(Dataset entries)
== Segment start ==

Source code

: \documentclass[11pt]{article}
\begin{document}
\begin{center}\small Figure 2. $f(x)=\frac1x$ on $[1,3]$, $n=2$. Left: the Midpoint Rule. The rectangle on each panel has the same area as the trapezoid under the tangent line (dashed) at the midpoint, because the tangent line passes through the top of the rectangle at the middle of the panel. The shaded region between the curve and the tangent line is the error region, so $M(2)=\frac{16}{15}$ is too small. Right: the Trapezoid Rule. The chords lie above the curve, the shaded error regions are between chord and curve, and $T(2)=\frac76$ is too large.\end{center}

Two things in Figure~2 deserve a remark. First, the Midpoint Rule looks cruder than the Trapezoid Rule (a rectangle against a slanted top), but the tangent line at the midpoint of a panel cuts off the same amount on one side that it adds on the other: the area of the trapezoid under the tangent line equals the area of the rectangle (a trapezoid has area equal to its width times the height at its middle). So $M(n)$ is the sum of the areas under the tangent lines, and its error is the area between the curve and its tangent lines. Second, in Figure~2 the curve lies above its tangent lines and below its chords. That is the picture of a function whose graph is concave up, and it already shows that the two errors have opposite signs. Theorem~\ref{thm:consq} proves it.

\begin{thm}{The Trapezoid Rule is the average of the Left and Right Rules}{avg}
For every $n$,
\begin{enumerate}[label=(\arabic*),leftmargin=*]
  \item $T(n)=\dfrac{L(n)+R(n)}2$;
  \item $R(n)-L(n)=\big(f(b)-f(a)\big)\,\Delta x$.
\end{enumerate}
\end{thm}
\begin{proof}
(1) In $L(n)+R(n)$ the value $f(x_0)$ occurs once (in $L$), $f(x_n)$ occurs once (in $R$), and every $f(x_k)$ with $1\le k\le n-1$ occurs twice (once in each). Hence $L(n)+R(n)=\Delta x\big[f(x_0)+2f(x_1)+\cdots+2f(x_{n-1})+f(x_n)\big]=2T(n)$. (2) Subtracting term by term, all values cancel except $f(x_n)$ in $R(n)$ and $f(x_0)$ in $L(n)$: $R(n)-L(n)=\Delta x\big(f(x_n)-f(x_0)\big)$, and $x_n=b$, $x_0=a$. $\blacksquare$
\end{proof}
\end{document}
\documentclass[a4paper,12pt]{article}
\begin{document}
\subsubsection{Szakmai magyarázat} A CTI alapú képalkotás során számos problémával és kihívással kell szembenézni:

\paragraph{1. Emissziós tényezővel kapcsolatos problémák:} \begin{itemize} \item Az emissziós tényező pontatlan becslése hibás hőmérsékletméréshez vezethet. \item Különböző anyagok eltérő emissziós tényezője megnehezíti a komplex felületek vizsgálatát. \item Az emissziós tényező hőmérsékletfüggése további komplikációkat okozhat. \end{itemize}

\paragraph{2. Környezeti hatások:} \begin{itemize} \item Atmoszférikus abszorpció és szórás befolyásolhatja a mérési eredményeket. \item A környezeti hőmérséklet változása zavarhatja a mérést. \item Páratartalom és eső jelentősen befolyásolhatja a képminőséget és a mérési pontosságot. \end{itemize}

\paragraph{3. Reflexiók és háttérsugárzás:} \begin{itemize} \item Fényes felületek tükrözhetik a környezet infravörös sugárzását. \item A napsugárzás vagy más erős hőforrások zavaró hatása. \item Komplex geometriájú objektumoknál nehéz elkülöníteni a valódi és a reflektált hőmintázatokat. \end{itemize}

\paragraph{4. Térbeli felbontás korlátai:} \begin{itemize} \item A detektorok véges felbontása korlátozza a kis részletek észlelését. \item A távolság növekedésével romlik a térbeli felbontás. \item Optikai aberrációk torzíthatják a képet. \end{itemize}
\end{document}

== Segment end ==
== Segment start ==

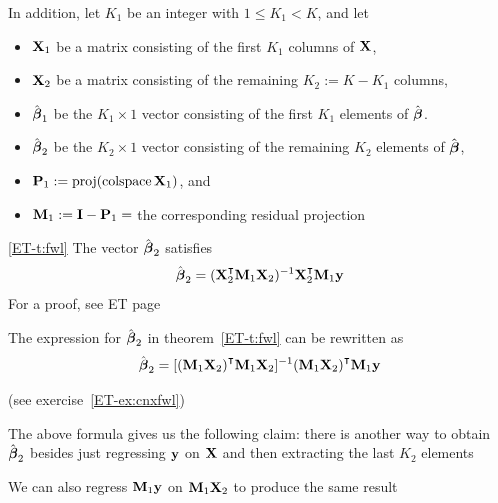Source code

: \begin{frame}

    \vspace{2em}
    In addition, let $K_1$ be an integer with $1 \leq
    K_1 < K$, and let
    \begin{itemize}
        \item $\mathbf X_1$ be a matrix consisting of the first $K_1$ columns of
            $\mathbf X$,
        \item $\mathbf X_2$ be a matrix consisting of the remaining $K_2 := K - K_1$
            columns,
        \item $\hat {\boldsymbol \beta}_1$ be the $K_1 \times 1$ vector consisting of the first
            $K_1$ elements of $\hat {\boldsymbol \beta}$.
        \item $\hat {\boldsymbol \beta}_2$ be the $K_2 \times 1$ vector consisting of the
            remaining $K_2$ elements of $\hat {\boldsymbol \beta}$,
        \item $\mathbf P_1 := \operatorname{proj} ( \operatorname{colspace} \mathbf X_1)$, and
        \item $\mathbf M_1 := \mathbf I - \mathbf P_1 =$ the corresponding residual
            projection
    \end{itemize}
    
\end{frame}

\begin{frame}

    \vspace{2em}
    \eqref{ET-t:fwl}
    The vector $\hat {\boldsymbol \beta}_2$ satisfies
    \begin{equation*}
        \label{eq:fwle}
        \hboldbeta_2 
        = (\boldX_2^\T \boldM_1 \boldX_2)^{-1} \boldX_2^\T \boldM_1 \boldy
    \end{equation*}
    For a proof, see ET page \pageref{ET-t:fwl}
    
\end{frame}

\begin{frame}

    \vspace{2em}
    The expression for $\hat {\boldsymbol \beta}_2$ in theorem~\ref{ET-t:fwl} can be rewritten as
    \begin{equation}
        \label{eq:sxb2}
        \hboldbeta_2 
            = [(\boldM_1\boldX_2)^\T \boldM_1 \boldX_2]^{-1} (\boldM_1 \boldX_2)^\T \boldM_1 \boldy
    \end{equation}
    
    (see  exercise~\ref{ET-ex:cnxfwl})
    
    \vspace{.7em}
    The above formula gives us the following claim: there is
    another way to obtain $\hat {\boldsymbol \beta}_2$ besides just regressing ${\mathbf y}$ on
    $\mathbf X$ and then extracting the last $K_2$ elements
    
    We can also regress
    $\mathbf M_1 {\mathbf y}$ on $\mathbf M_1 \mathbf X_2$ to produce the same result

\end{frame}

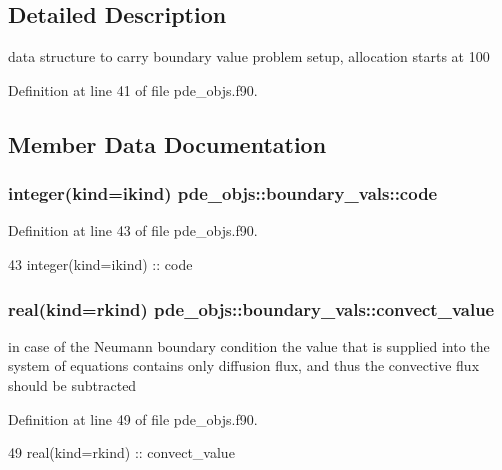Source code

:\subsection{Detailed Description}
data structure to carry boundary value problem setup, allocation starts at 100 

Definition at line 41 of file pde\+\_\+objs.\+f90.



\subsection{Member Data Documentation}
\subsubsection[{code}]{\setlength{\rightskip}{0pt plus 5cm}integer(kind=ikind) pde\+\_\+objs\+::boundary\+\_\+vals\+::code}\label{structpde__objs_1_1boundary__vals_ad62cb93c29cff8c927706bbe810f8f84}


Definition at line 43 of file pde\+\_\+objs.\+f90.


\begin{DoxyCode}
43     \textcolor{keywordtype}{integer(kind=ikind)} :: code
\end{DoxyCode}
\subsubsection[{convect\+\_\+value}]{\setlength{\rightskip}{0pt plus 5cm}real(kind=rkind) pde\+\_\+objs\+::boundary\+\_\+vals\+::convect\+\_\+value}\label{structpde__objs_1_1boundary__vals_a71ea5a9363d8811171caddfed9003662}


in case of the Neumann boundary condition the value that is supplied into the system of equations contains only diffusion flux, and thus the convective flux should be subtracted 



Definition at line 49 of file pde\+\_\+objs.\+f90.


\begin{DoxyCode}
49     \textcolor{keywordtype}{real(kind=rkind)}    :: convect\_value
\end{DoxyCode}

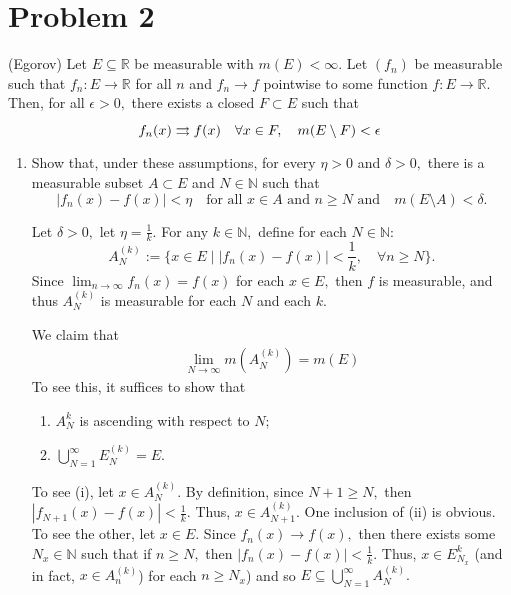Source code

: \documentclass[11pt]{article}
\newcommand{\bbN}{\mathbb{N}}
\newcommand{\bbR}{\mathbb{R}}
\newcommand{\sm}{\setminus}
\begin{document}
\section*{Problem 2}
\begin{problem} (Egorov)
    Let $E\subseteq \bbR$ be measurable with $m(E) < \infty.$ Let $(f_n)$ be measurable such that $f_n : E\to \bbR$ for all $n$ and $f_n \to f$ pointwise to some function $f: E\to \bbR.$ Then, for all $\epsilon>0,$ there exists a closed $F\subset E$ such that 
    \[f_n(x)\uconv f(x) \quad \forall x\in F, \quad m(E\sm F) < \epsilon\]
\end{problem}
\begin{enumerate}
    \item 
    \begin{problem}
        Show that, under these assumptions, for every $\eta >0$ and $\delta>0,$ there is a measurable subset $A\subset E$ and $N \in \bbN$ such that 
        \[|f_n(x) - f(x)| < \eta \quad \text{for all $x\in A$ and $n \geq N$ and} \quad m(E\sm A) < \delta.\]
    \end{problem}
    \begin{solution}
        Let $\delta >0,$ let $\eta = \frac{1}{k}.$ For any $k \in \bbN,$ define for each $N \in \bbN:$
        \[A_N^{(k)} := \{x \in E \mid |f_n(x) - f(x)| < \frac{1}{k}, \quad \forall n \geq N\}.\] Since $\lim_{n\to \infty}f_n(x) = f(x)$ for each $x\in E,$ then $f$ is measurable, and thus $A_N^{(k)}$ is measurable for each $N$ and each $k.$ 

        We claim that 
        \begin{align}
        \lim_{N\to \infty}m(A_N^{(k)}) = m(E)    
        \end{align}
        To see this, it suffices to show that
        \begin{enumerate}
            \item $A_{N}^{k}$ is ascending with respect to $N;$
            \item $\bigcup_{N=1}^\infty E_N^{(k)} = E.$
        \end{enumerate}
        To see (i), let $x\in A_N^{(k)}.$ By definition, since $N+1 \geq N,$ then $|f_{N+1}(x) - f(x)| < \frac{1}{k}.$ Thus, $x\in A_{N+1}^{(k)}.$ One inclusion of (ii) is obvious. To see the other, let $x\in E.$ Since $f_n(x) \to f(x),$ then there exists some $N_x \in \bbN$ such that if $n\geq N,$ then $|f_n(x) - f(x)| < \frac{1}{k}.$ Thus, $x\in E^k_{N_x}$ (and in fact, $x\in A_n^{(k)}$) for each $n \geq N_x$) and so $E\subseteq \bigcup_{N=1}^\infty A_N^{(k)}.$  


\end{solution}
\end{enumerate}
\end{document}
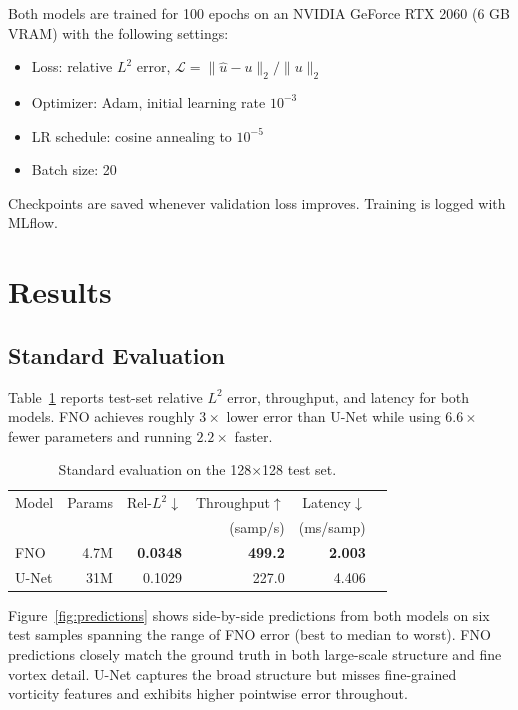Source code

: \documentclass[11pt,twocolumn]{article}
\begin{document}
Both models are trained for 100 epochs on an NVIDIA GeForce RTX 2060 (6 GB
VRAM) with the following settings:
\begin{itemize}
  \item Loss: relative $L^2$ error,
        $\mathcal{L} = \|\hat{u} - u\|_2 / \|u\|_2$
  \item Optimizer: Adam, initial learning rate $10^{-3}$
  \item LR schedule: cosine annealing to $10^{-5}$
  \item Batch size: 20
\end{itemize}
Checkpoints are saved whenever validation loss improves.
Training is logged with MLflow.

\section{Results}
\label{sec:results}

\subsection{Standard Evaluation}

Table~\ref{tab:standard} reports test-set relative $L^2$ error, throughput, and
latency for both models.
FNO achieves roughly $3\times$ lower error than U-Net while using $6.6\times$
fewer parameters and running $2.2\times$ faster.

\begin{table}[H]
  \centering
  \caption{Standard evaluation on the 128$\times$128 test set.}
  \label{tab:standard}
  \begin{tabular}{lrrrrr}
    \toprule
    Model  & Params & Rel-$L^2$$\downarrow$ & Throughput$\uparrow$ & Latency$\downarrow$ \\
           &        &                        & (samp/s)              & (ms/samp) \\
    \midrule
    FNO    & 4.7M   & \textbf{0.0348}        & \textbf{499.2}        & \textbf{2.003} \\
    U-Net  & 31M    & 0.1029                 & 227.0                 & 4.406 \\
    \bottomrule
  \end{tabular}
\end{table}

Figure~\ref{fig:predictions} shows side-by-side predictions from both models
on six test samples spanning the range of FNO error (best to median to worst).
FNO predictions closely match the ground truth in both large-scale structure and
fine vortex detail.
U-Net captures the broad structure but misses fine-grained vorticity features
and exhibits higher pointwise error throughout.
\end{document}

== Segment end ==
== Segment start ==

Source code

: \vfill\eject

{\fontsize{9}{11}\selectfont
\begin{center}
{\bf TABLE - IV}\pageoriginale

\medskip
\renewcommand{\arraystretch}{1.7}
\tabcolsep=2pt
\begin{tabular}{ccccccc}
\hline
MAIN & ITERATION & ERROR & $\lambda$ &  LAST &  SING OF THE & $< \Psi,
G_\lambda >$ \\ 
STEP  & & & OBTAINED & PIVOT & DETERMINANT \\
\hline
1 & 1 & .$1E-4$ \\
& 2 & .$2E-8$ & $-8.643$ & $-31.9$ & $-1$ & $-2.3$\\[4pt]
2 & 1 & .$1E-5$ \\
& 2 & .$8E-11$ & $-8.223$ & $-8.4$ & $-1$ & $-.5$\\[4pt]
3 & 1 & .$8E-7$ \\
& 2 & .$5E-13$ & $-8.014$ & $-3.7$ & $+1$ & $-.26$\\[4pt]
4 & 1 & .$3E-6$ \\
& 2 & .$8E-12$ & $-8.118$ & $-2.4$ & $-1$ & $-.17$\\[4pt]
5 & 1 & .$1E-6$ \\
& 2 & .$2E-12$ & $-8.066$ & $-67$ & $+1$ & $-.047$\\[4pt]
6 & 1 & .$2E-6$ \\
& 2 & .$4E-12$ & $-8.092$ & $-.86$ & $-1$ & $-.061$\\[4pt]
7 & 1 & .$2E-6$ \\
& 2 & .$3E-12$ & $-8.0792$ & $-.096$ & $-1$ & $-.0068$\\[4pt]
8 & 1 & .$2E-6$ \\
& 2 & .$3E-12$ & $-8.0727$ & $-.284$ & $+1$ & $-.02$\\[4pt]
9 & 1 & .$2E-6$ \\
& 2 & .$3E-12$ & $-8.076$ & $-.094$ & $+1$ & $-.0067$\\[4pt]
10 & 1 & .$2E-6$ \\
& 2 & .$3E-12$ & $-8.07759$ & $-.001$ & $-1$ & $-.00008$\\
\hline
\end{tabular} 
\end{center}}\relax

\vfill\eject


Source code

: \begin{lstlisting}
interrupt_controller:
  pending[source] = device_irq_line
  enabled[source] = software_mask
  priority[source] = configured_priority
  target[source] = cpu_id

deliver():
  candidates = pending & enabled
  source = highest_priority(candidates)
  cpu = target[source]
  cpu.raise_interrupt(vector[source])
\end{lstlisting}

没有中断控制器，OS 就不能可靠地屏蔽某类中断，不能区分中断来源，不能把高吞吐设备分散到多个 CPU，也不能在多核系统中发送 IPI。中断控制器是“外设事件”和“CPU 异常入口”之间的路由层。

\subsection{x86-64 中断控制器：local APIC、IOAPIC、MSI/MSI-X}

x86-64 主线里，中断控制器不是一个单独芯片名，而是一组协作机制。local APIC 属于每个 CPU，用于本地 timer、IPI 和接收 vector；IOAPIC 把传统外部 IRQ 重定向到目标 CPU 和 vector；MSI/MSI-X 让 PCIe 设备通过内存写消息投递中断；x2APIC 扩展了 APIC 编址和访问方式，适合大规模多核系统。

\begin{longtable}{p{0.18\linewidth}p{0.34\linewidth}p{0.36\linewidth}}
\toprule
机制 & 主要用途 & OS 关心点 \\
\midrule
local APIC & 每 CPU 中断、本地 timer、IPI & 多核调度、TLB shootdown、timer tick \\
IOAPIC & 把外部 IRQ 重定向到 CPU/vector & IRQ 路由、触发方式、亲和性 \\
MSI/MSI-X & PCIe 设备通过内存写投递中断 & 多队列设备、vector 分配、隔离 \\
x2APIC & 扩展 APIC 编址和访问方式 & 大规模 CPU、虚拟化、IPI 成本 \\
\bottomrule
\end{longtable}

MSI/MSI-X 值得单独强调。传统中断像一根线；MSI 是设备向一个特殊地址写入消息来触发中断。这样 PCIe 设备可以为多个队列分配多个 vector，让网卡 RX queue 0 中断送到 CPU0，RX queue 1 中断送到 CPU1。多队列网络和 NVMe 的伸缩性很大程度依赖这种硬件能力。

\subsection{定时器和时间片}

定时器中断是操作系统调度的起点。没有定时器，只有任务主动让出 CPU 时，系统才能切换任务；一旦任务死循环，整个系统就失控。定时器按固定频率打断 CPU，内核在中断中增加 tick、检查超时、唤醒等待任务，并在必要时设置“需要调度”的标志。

== Segment end ==

* AIM OF THE TASK:
Working from the records above, find how many lines contain the string "rkind" and answer with the bare number.

* ANSWER TO THE PROBLEM:
2